This question already has answers here:
How do I return the response from an asynchronous call?
(41 answers)
Closed 4 years ago.
I am trying to understand why promise is not resolved when I am using async and await keywords. Below is the code that I have
var a = 'https://jsonplaceholder.typicode.com/posts';
async function fetchData() {
const response = await fetch(a);
const data = await response.json();
return data;
}
console.log(fetchData());
fetchData function should return actual datas but it always returns a promise object. What am I doing wrong?
I am expect the following output [{userId: 1, name: 'ss'}]after invoking fetchData()
The way async works is that it returns a promise.
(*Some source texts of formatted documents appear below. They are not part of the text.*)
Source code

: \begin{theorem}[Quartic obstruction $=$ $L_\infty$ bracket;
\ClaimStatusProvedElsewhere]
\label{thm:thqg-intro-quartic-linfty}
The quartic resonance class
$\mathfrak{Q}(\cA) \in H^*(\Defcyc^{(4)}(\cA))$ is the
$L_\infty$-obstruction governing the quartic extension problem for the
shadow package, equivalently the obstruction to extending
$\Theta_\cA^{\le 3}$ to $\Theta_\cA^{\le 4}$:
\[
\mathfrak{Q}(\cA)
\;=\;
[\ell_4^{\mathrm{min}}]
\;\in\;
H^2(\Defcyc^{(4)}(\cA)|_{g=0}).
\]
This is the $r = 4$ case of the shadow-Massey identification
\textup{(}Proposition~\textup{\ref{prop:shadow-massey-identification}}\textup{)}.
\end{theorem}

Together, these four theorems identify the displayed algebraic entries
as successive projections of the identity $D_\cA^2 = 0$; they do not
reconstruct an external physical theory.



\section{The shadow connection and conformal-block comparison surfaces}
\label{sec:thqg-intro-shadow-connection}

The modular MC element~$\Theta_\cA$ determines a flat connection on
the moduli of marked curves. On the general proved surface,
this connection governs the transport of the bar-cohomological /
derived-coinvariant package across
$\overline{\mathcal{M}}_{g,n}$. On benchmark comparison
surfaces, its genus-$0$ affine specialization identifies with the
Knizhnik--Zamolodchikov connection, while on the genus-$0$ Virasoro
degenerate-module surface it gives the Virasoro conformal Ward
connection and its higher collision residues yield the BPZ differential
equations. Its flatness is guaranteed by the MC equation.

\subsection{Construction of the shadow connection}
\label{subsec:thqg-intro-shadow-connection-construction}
So what you can do is:
fetchData().then(data => console.log({data}))
And you'll print out your data!
Also, you don't need that line:
const data = await response.json();
because the .json() method is synchronous, and thus there's no need to wait for a promise to be resolved.
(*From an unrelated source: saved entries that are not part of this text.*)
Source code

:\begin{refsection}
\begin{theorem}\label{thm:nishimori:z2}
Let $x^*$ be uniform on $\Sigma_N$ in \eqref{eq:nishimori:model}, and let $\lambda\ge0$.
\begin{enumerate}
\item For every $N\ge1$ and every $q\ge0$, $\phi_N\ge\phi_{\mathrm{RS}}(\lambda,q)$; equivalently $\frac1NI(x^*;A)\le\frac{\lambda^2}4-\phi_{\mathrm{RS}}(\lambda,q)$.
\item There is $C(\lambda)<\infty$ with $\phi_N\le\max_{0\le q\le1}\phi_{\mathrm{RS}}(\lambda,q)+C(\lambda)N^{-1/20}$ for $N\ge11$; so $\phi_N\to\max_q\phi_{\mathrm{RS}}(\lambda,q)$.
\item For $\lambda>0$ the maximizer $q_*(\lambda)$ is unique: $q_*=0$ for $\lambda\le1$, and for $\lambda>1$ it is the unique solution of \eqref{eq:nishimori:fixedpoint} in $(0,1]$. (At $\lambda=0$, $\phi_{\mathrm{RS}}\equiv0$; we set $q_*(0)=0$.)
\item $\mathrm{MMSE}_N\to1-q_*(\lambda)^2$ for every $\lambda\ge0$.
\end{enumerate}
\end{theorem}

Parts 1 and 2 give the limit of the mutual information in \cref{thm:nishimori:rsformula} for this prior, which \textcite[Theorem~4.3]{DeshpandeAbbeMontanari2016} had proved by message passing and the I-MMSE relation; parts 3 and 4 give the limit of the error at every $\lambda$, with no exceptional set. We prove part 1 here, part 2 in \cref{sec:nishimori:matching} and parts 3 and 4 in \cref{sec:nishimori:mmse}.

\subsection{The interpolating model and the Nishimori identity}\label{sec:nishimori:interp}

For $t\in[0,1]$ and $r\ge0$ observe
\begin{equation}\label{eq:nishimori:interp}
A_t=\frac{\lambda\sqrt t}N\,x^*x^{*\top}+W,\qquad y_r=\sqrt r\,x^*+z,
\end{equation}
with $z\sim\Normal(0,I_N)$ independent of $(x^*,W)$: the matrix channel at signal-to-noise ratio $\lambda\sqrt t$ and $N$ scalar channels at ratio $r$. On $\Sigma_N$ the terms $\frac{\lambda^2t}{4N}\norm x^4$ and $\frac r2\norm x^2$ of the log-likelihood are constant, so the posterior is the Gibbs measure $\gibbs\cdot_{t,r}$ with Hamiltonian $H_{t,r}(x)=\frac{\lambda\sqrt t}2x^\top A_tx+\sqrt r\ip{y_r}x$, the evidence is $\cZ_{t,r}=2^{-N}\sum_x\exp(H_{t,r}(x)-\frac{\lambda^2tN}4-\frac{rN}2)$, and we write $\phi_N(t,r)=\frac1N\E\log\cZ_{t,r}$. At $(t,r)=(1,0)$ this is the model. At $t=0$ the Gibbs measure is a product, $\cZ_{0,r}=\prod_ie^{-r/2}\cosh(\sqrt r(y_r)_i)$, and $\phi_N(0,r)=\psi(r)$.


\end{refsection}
So a simpler way to do it would be:
var a = 'https://jsonplaceholder.typicode.com/posts';
async function fetchData() {
const response = await fetch(a);
data = response.json();
// do stuff with data, synchronously
return data;
}
so you want to write code without callbacks, but then what you need is to use fetchData() in an async context, so here's how you can do that:
async function asyncPrint(aPromise) {
console.log(await aPromise);
}
asyncPrint(fetchData);
and if you're evil, you could do:
console.asyncLog = asyncPrint;
so you can run:
console.asyncLog(fetchData());